*DATA PROVIDED*
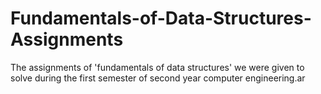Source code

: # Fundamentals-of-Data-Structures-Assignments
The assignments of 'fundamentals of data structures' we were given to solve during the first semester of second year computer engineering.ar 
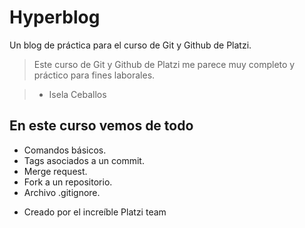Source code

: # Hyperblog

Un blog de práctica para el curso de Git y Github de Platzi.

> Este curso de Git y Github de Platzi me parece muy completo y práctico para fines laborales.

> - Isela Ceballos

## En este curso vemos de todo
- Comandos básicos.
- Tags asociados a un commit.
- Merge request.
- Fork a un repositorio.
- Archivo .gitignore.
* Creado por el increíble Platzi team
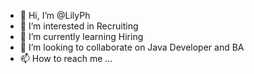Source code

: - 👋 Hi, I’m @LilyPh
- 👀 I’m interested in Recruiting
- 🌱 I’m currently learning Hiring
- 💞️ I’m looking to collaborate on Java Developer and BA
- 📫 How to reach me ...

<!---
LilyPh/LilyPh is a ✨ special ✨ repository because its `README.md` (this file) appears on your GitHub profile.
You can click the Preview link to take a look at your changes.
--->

--

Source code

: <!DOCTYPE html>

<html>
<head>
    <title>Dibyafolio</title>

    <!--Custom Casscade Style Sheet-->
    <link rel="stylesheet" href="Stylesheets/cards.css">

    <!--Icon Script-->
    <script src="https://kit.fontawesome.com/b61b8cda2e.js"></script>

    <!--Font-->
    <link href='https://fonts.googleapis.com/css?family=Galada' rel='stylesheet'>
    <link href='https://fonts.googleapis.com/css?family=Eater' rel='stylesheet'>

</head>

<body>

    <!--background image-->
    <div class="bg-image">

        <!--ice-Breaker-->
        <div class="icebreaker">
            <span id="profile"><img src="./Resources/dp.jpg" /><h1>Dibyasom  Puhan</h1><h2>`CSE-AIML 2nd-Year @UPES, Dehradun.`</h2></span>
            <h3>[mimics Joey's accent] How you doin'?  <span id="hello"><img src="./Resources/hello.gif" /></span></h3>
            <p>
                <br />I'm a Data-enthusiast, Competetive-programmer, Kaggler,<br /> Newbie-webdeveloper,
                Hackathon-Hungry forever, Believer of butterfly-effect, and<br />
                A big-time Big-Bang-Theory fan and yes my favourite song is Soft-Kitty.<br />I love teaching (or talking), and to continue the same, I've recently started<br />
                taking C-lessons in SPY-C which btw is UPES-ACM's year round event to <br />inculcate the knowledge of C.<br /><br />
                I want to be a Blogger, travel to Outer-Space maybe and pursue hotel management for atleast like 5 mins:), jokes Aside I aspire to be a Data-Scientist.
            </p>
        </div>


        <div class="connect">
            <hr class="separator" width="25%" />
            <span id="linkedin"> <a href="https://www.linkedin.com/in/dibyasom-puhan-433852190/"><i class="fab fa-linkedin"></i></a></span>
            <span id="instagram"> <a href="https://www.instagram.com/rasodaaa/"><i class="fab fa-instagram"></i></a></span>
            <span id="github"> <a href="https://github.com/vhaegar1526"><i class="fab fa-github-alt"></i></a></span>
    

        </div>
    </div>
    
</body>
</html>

==

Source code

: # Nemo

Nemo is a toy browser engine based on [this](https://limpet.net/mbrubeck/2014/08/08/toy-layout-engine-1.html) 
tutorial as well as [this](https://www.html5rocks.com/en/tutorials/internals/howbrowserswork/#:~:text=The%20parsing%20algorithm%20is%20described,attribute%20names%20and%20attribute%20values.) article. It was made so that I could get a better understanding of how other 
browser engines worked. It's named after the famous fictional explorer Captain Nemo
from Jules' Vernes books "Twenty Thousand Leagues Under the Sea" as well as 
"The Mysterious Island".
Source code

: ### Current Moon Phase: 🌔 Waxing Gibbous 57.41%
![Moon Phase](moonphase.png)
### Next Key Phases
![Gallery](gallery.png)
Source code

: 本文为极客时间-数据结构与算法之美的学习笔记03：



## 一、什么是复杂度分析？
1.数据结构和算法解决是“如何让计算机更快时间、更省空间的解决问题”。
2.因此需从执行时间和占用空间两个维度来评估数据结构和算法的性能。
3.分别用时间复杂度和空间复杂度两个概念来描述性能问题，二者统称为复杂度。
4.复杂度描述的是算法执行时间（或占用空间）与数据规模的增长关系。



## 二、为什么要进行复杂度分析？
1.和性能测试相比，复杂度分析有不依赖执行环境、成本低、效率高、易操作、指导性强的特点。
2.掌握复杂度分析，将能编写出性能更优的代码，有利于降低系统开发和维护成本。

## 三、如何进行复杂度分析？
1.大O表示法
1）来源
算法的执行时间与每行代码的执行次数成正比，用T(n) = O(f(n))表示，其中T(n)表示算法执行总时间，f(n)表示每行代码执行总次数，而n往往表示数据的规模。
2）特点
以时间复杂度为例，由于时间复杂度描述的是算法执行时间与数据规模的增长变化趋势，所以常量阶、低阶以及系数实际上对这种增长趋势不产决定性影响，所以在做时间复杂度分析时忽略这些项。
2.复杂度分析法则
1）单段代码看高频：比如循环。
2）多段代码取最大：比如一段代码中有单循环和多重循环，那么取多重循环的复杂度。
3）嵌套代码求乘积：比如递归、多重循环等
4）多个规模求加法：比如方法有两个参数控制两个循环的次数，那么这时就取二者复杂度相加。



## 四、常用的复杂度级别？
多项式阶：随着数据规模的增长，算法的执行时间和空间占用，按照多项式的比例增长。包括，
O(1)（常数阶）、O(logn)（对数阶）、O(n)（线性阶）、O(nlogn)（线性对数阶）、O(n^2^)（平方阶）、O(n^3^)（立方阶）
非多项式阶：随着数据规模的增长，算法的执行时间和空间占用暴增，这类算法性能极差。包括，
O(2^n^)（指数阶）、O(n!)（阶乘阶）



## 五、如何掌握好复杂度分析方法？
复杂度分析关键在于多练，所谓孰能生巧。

*EXERCISE*
Write down, word for word, the lines above from the one containing "- 🌱 I’m currently learning Hiring" through the one containing "LilyPh/LilyPh is a", both ends included.

*RESPONSE FOR THIS EXERCISE*
- 🌱 I’m currently learning Hiring
- 💞️ I’m looking to collaborate on Java Developer and BA
- 📫 How to reach me ...

<!---
LilyPh/LilyPh is a ✨ special ✨ repository because its `README.md` (this file) appears on your GitHub profile.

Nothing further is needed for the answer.